“[Bailey] was saying it was all in the category of development etc. – his players were always trying and [there was] never any intent to lose.”
– Adrian Anderson, August 2011, following comments by former Melbourne coach Dean Bailey.
Next minute, Melbourne charged with tanking because of Brock McLean’s comments? Possible, but highly unlikely.
The AFL has put itself in a bind regarding tanking. Anderson’s statements in the middle of last year meant that tanking would not be looked at in cases up to and including the 2009 debacle.
If the AFL was to investigate the allegations against Melbourne, they would have to investigate other clubs. There’s the 2007 ‘Kreuzer Cup’ in Round 22 between Carlton and Melbourne. Terry Wallace ‘doing nothing’ in 2007. Efforts by Hawthorn and Collingwood in early 2000s and West Coast putting players in for early surgeries when it was clear the season was shot are all other examples of tanking.
The Collingwood example saw them gain Scott Pendlebury and Dale Thomas, cornerstones of their current side. Reports were made at the time of many of these allegations and even Brendan Fevola’s new book makes mention of the tanking at Carlton. Yet the AFL have only investigated one case of the offence.

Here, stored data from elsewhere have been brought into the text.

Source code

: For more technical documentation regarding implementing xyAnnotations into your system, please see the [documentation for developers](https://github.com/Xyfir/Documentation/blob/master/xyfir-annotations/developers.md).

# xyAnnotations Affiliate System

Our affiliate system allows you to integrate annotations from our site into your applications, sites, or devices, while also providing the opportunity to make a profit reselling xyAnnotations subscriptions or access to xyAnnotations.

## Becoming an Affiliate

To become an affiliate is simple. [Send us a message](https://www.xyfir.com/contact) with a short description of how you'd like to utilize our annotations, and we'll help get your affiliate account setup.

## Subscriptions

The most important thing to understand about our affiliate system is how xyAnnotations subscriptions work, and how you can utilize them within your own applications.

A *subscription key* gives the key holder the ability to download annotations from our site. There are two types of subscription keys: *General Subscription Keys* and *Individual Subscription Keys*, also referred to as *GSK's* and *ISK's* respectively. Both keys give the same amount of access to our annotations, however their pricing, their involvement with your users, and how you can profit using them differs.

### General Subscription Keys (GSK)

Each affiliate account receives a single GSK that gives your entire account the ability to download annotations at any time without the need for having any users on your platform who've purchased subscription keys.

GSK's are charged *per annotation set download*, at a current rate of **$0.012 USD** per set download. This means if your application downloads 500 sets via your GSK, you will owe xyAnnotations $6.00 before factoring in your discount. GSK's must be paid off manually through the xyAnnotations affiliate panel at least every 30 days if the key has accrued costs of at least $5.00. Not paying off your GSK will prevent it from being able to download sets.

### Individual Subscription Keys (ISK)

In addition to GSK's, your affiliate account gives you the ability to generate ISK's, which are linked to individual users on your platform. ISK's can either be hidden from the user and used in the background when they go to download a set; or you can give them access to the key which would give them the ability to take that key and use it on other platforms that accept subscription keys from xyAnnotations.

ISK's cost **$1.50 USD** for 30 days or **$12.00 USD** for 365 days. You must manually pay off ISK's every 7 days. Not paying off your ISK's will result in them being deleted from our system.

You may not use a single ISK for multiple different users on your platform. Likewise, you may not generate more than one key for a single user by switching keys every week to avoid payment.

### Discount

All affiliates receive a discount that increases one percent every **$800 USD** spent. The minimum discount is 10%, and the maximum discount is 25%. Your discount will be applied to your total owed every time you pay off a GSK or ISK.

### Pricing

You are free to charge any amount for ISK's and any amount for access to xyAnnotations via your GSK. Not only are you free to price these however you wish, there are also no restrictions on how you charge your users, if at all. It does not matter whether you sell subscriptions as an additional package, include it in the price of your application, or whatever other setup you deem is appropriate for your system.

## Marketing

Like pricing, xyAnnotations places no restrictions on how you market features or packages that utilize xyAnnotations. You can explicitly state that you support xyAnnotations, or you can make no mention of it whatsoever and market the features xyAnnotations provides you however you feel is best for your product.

If it is a crime, then Melbourne have to be punished. Since the tanking year in 2009, Melbourne have not made the finals. The club has gone backwards in a year of both on-field and off-field hell.
The supporter base is completely demoralised; one look at the comments on the official Melbourne Facebook page after yet another loss shows that. Recent history has compounded into a season of hell. The two Melbourne jumper sponsors are short-term after the EnergyWatch scandal. For the AFL to add to this might even put the club’s existence at risk.
Many supporters seeing, say, a loss of draft picks on top of five years of terrible performances might give up on the club for the time being. Memberships and merchandise sales would surely suffer.
Finally, what’s to be gained from such a punishment? The coach of 2009 has been sacked. The then-president of Melbourne is a legend among the eyes of many Melbournians and not just supporters of the Demons, and dragging his name through the mud since his passing is a sure-fire way to come under attack from the mainstream media.
It’s too much of a risk to the AFL for them to go after Melbourne. A quiet word to clubs, saying that the party is over and if you’ve got people who come out and say this again, we will punish you, will be the way to go.
Otherwise the last decade of AFL football will forever be tarnished by the actions of various clubs over the years.